Revealing The Cynodonts Missing Braincase – How Mammals Evolved With Cartilage Braincases

Imagine animals without an ossified braincase. Animals in which the brain is encapsulated by soft cartilage instead of hard bone. These animals did exist, and they belonged to the lineage that gave birth to mammals!

Mammals evolved from reptilian-looking ancestors some 250-200 million years ago. Mammalians ancestors of that time were sprawling animals, they likely did not have hair and they had a third eye on the top of their skull like some modern reptiles do. These ancestors are called the Cynodontia. Their fossils are plentiful in the badlands of the Karoo, a semi-desertic area in South Africa that has produced a great wealth of fossils, thousands of beautifully preserved and articulated skeletons of mammal-like reptiles throughout the last two centuries.

A complete understanding of cynodonts anatomy is critical to trace the evolutionary origin of the mammalian lineage. For many years, it has been believed that cynodonts had an unossified, cartilaginous braincase like many modern reptiles do today. In contrast, mammals have a completely ossified braincase thanks to the presence of a bone called the orbitosphenoid. How the ancestors of mammals evolved this bone out of nothing was a mystery. Using modern X-ray micro-CT imagery and digital 3D reconstruction, our team at the University of the Witwatersrand (Johannesburg, South Africa) has been able to find a small and very delicate orbitosphenoid in Cynododontia, which solves the paradox of the origin of an ossified braincase.

Fossil of a Galesaurus, a dicynodont closely related to Thrinaxodon (Credit: Iziko Museum of Natural History)

Our research shows that the oldest cynodonts from the Permian (260 to 250Ma) had a partially ossified orbitosphenoid. Then, this orbitosphenoid was nearly completely lost in early Triassic (250 to 230Ma) species. Only a handful of specimens of that period preserves a minute, very delicate lamina of spongious bone that represents the orbitosphenoid. It is sometimes found “floating” in anatomical position, which shows that the bone was embedded in a soft, cartilaginous braincase.

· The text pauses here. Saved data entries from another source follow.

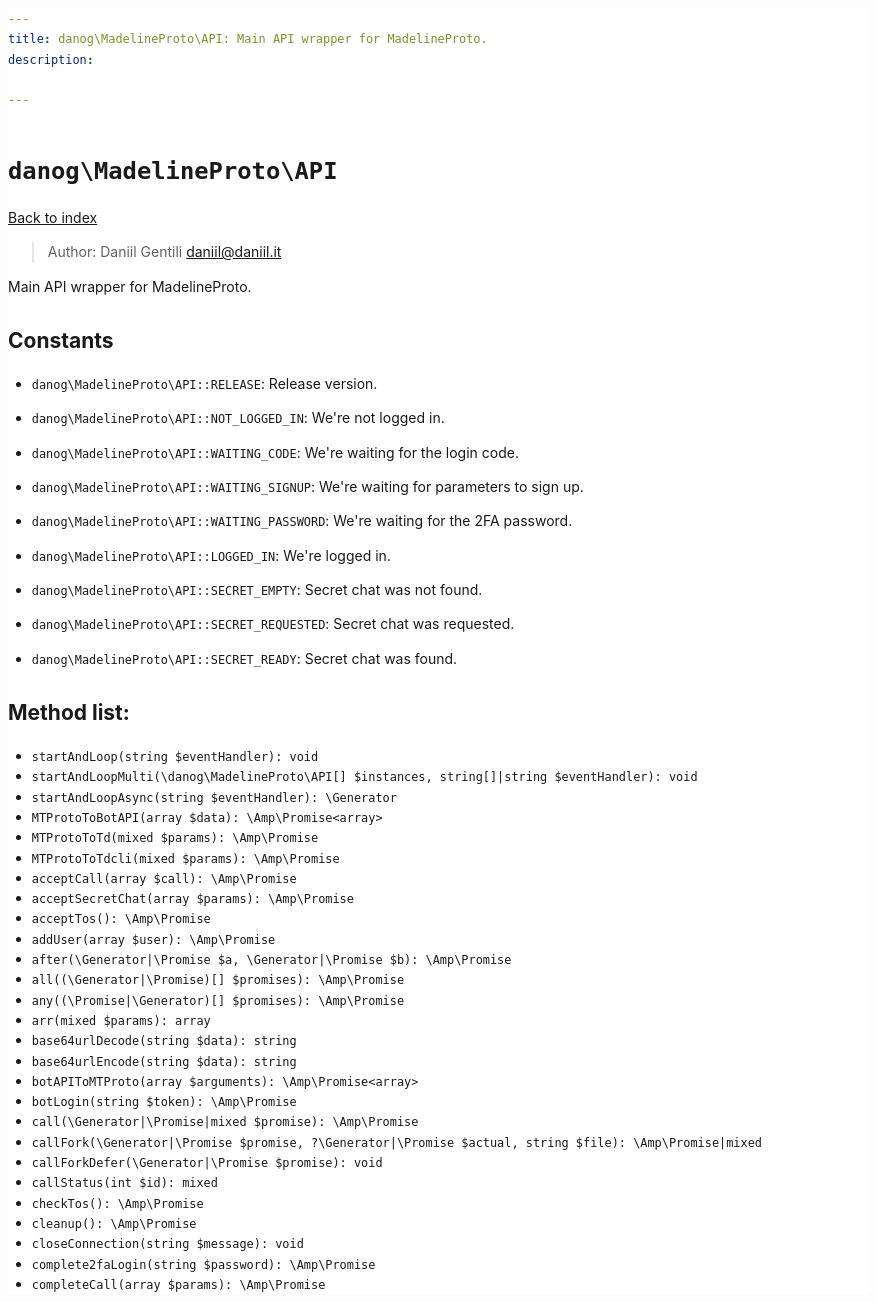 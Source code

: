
 ```yaml
---
title: danog\MadelineProto\API: Main API wrapper for MadelineProto.
description: 

---
```

# `danog\MadelineProto\API`
[Back to index](../../index.md)

> Author: Daniil Gentili <daniil@daniil.it>  
  

Main API wrapper for MadelineProto.  




## Constants
* `danog\MadelineProto\API::RELEASE`: Release version.

* `danog\MadelineProto\API::NOT_LOGGED_IN`: We're not logged in.

* `danog\MadelineProto\API::WAITING_CODE`: We're waiting for the login code.

* `danog\MadelineProto\API::WAITING_SIGNUP`: We're waiting for parameters to sign up.

* `danog\MadelineProto\API::WAITING_PASSWORD`: We're waiting for the 2FA password.

* `danog\MadelineProto\API::LOGGED_IN`: We're logged in.

* `danog\MadelineProto\API::SECRET_EMPTY`: Secret chat was not found.

* `danog\MadelineProto\API::SECRET_REQUESTED`: Secret chat was requested.

* `danog\MadelineProto\API::SECRET_READY`: Secret chat was found.


## Method list:
* `startAndLoop(string $eventHandler): void`
* `startAndLoopMulti(\danog\MadelineProto\API[] $instances, string[]|string $eventHandler): void`
* `startAndLoopAsync(string $eventHandler): \Generator`
* `MTProtoToBotAPI(array $data): \Amp\Promise<array>`
* `MTProtoToTd(mixed $params): \Amp\Promise`
* `MTProtoToTdcli(mixed $params): \Amp\Promise`
* `acceptCall(array $call): \Amp\Promise`
* `acceptSecretChat(array $params): \Amp\Promise`
* `acceptTos(): \Amp\Promise`
* `addUser(array $user): \Amp\Promise`
* `after(\Generator|\Promise $a, \Generator|\Promise $b): \Amp\Promise`
* `all((\Generator|\Promise)[] $promises): \Amp\Promise`
* `any((\Promise|\Generator)[] $promises): \Amp\Promise`
* `arr(mixed $params): array`
* `base64urlDecode(string $data): string`
* `base64urlEncode(string $data): string`
* `botAPIToMTProto(array $arguments): \Amp\Promise<array>`
* `botLogin(string $token): \Amp\Promise`
* `call(\Generator|\Promise|mixed $promise): \Amp\Promise`
* `callFork(\Generator|\Promise $promise, ?\Generator|\Promise $actual, string $file): \Amp\Promise|mixed`
* `callForkDefer(\Generator|\Promise $promise): void`
* `callStatus(int $id): mixed`
* `checkTos(): \Amp\Promise`
* `cleanup(): \Amp\Promise`
* `closeConnection(string $message): void`
* `complete2faLogin(string $password): \Amp\Promise`
* `completeCall(array $params): \Amp\Promise` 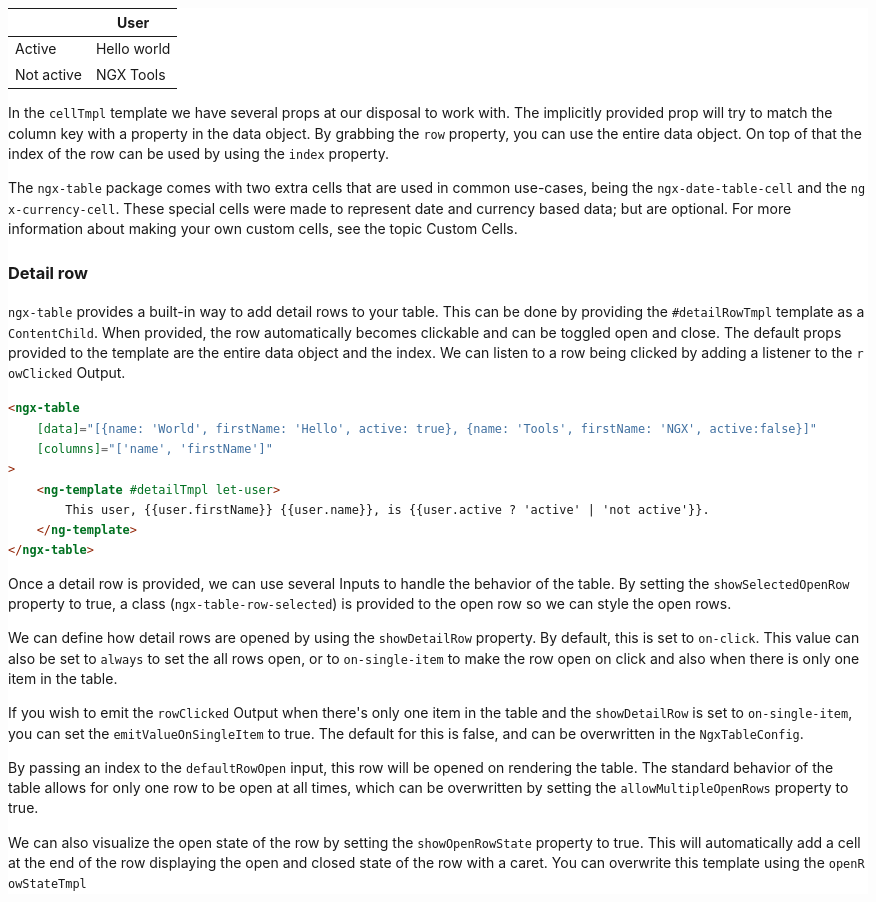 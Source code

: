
 ```html
```

|            | User        |
| ---------- | ----------- |
| Active     | Hello world |
| Not active | NGX Tools   |

In the `cellTmpl` template we have several props at our disposal to work with. The implicitly provided prop will try to match the column key with a property in the data object. By grabbing the `row` property, you can use the entire data object. On top of that the index of the row can be used by using the `index` property.

The `ngx-table` package comes with two extra cells that are used in common use-cases, being the `ngx-date-table-cell` and the `ngx-currency-cell`. These special cells were made to represent date and currency based data; but are optional. For more information about making your own custom cells, see the topic Custom Cells.

### Detail row

`ngx-table` provides a built-in way to add detail rows to your table. This can be done by providing the `#detailRowTmpl` template as a `ContentChild`. When provided, the row automatically becomes clickable and can be toggled open and close. The default props provided to the template are the entire data object and the index. We can listen to a row being clicked by adding a listener to the `rowClicked` Output.

```html
<ngx-table
	[data]="[{name: 'World', firstName: 'Hello', active: true}, {name: 'Tools', firstName: 'NGX', active:false}]"
	[columns]="['name', 'firstName']"
>
	<ng-template #detailTmpl let-user>
		This user, {{user.firstName}} {{user.name}}, is {{user.active ? 'active' | 'not active'}}.
	</ng-template>
</ngx-table>
```

Once a detail row is provided, we can use several Inputs to handle the behavior of the table. By setting the `showSelectedOpenRow` property to true, a class (`ngx-table-row-selected`) is provided to the open row so we can style the open rows.

We can define how detail rows are opened by using the `showDetailRow` property. By default, this is set to `on-click`. This value can also be set to `always` to set the all rows open, or to `on-single-item` to make the row open on click and also when there is only one item in the table.

If you wish to emit the `rowClicked` Output when there's only one item in the table and the `showDetailRow` is set to `on-single-item`, you can set the `emitValueOnSingleItem` to true. The default for this is false, and can be overwritten in the `NgxTableConfig`.

By passing an index to the `defaultRowOpen` input, this row will be opened on rendering the table. The standard behavior of the table allows for only one row to be open at all times, which can be overwritten by setting the `allowMultipleOpenRows` property to true.

We can also visualize the open state of the row by setting the `showOpenRowState` property to true. This will automatically add a cell at the end of the row displaying the open and closed state of the row with a caret. You can overwrite this template using the `openRowStateTmpl`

The reason why cynodonts evolved a soft braincase is unknown, however, it is possible that a solid braincase evolved in mammalian ancestors to serve as an anchor point for masticatory muscles. This is supported by the fact that an extensively ossified orbitosphenoid evolved in parallel with dental occlusion (and thus mastication) multiple times among cynodonts, as shown by our work. Another group of mammal-like reptiles, the dinocephalians, evolved a completely ossified braincase in an independent manner as they became adapted to head-butting fights.

Our work demonstrably shows that the orbitosphenoid did not evolve out of anything, but that a relictual structure was co-opted to form the larger, completely ossified mammalian orbitosphenoid. Yet another example that evolution does not create new structures, but recycles pieces of the anatomy to adapt to new functions.

The study, The mystery of a missing bone: revealing the orbitosphenoid in basal Epicynodontia (Cynodontia, Therapsida) through computed tomography was recently published in the journal Naturwissenschaften.